Typical modern toner replacement cartridges have an opening (aperture) in one end through which the toner is discharged. This toner cartridge aperture mates with an opening in the printing machine so that the toner particles are discharged from the toner cartridge into the printing machine and received in the developer unit thereof. Prior to being placed in the printing machine, the opening in a toner cartridge typically has been covered with a manually removable seal (or extra seal) to insure that toner particles do not escape therefrom during shipment and handling of the cartridge. This requires the operator to learn and perform an additional step for toner replenishment.

Thus, of particular interest to the present invention is Xerox Corporation U.S. Pat. No. 5,383,502 issued Jan. 24, 1995 to Duane H. Fisk and David B. Playfair (D/93500). It discloses a toner dispenser with an automatic lid or cover latching and unlatching system as the toner container is inserted and removed from the reproduction apparatus. Cited therein re that subject matter are U.S. Pat. Nos. 5,074,344; 5,089,854; 5,091,750; 4,062,385; and 4,611,730.

Although the present system is not limited thereto, it is advantageous for use with known cylindrical toner cartridges or "bottles" for printing machines with spiral ribs so that when the toner cartridge is rotated, the spiral ribs urge the toner to the dispensing aperture end thereof. By way of background there is noted U.S. Pat. No. 5,857,129, issued Jan. 5, 1999, to Harris, which discloses such a cylindrical toner cartridge having an opening at one end and integral spiral ribs molded into the container wall so that as the container is rotated about its longitudinal axis, toner particles are advanced to the discharge opening for discharge into the machine (after its seal is removed). Other examples of an internal auger rotating in and with a cylindrical toner dispenser are disclosed in Xerox Corporation U.S. Pat. No. 5,257,077, and U.S. Pat. No. 5,495,323 issued Feb. 27, 1996 to Murray O. Meetze, Jr.

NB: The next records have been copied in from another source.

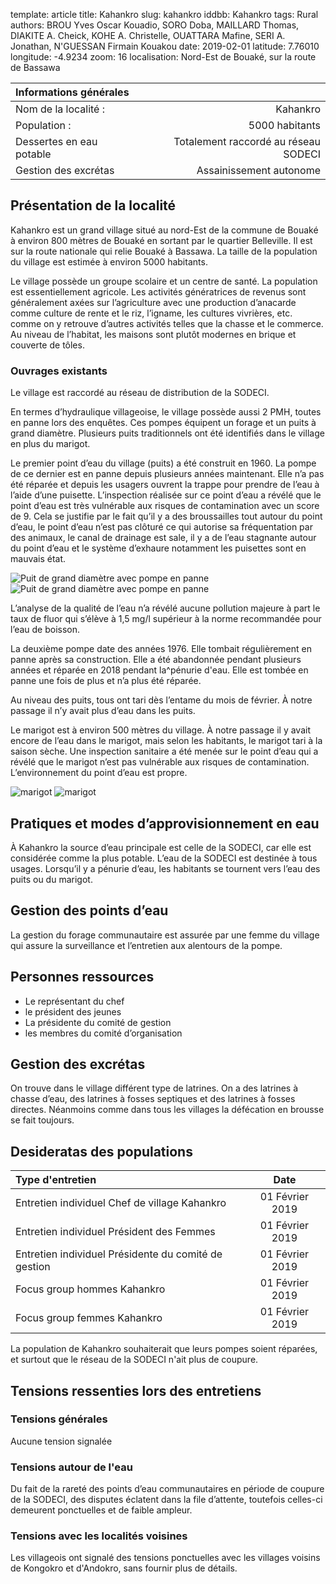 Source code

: template: article
title: Kahankro
slug: kahankro
iddbb: Kahankro
tags: Rural
authors: BROU Yves Oscar Kouadio, SORO Doba, MAILLARD Thomas, DIAKITE A. Cheick, KOHE A. Christelle, OUATTARA Mafine, SERI A. Jonathan, N'GUESSAN Firmain Kouakou
date: 2019-02-01
latitude:  7.76010 
longitude: -4.9234
zoom: 16
localisation: Nord-Est de Bouaké, sur la route de Bassawa




|Informations générales||
|:--|--:|
| Nom de la localité : | Kahankro | 
| Population : | 5000 habitants | 
| Dessertes en eau potable | Totalement raccordé au réseau SODECI | 
| Gestion des excrétas | Assainissement autonome |



## Présentation de la localité
Kahankro est un grand village situé au nord-Est de la commune de Bouaké à environ 800 mètres de Bouaké en sortant par le quartier Belleville. Il est sur la route nationale qui relie Bouaké à Bassawa. La taille de la population du village est estimée à environ 5000 habitants.

 
Le village possède un groupe scolaire et un centre de santé. La population est essentiellement agricole. Les activités génératrices de revenus sont généralement axées sur l’agriculture avec une production d’anacarde comme culture de rente et le riz, l’igname, les cultures vivrières, etc. comme on y retrouve d’autres activités telles que la chasse et le commerce. Au niveau de l’habitat, les maisons sont plutôt modernes en brique et couverte de tôles.


### Ouvrages existants
Le village est raccordé au réseau de distribution de la SODECI.


 
En termes d’hydraulique villageoise, le village possède aussi 2 PMH, toutes en panne lors des enquêtes. Ces pompes équipent un forage et un puits à grand diamètre. Plusieurs puits traditionnels ont été identifiés dans le village en plus du marigot.


Le premier point d’eau du village (puits) a été construit en 1960. La pompe de ce dernier est en panne depuis plusieurs années maintenant. Elle n’a pas été réparée et depuis les usagers ouvrent la trappe pour prendre de l’eau à l’aide d’une puisette. L’inspection réalisée sur ce point d’eau a révélé que le point d’eau est très vulnérable aux risques de contamination avec un score de 9. Cela se justifie par le fait qu’il y a des broussailles tout autour du point d’eau, le point d’eau n’est pas clôturé ce qui autorise sa fréquentation par des animaux, le canal de drainage est sale, il y a de l’eau stagnante autour du point d’eau et le système d’exhaure notamment les puisettes sont en mauvais état.
 
 ![Puit de grand diamètre avec pompe en panne](images/kahankro3.jpg "Puit de grand diamètre avec pompe en panne")
 ![Puit de grand diamètre avec pompe en panne](images/kahankro4.jpg "Puit de grand diamètre avec pompe en panne")

L’analyse de la qualité de l’eau n’a révélé aucune pollution majeure à part le taux de fluor qui s’élève à 1,5 mg/l supérieur à la norme recommandée pour l’eau de boisson.


La deuxième pompe date des années 1976. Elle tombait régulièrement en panne après sa construction. Elle a été abandonnée pendant plusieurs années et réparée en 2018 pendant la^pénurie d'eau. Elle est tombée en panne une fois de plus et n’a plus été réparée.


Au niveau des puits, tous ont tari dès l’entame du mois de février. À notre passage il n’y avait plus d’eau dans les puits.


Le marigot est à environ 500 mètres du village. À notre passage il y avait encore de l’eau dans le marigot, mais selon les habitants, le marigot tari à la saison sèche.
Une inspection sanitaire a été menée sur le point d’eau qui a révélé que le marigot n’est pas vulnérable aux risques de contamination. L’environnement du point d’eau est propre. 


![marigot](images/kahankro1.jpg "marigot")
 ![marigot](images/kahankro2.jpg "marigot")

## Pratiques et modes d’approvisionnement en eau
À Kahankro la source d’eau principale est celle de la SODECI, car elle est considérée comme la plus potable. L’eau de la SODECI est destinée à tous usages. Lorsqu’il y a pénurie d’eau, les habitants se tournent vers l’eau des puits ou du marigot.

## Gestion des points d’eau
La gestion du forage communautaire est assurée par une femme du village qui assure la surveillance et l’entretien aux alentours de la pompe.  


## Personnes ressources


* Le représentant du chef
* le président des jeunes
* La présidente du comité de gestion
* les membres du comité d’organisation

## Gestion des excrétas
On trouve dans le village différent type de latrines. On a des latrines à chasse d’eau, des latrines à fosses septiques et des latrines à fosses directes. Néanmoins comme dans tous les villages la défécation en brousse se fait toujours. 

## Desideratas des populations
| Type d'entretien | Date | 
| :-- | :--: | 
| Entretien individuel Chef de village Kahankro | 01 Février 2019| 
| Entretien individuel Président des Femmes|01 Février 2019| 
| Entretien individuel Présidente du comité de gestion|01 Février 2019| 
| Focus group hommes Kahankro |01 Février 2019| 
| Focus group femmes Kahankro|01 Février 2019| 

La population de Kahankro souhaiterait que leurs pompes soient réparées, et surtout que le réseau de la SODECI n'ait plus de coupure.


## Tensions ressenties lors des entretiens

### Tensions générales
Aucune tension signalée

### Tensions autour de l'eau
Du fait de la rareté des points d’eau communautaires en période de coupure de la SODECI, des disputes éclatent dans la file d’attente, toutefois celles-ci demeurent ponctuelles et de faible ampleur.

### Tensions avec les localités voisines
Les villageois ont signalé des tensions ponctuelles avec les villages voisins de Kongokro et d'Andokro, sans fournir plus de détails.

The exemplary cylindrical rotating toner dispensing cartridge, shown by way of one example hereinbelow of an imaging material dispensing system, and its function, and associated apparatus, may be similar in some respects to that of the above-cited patents. They provide examples of known features of only background interest to the present invention, such as the rotatable drive and the integral internal auger for leveling and transporting toner therein to a dispensing outlet to replenish a development unit of a xerographic printer on controlled demand, etc.

These and other such specific developer material dispensing system details need not be redescribed in detail herein. It will also be noted that various of such disclosed and other prior systems required manual removal of seals, or ruptured seals, or flexible foam seals, that do not provide strong, positive, solid re-sealing of a removed developer material container.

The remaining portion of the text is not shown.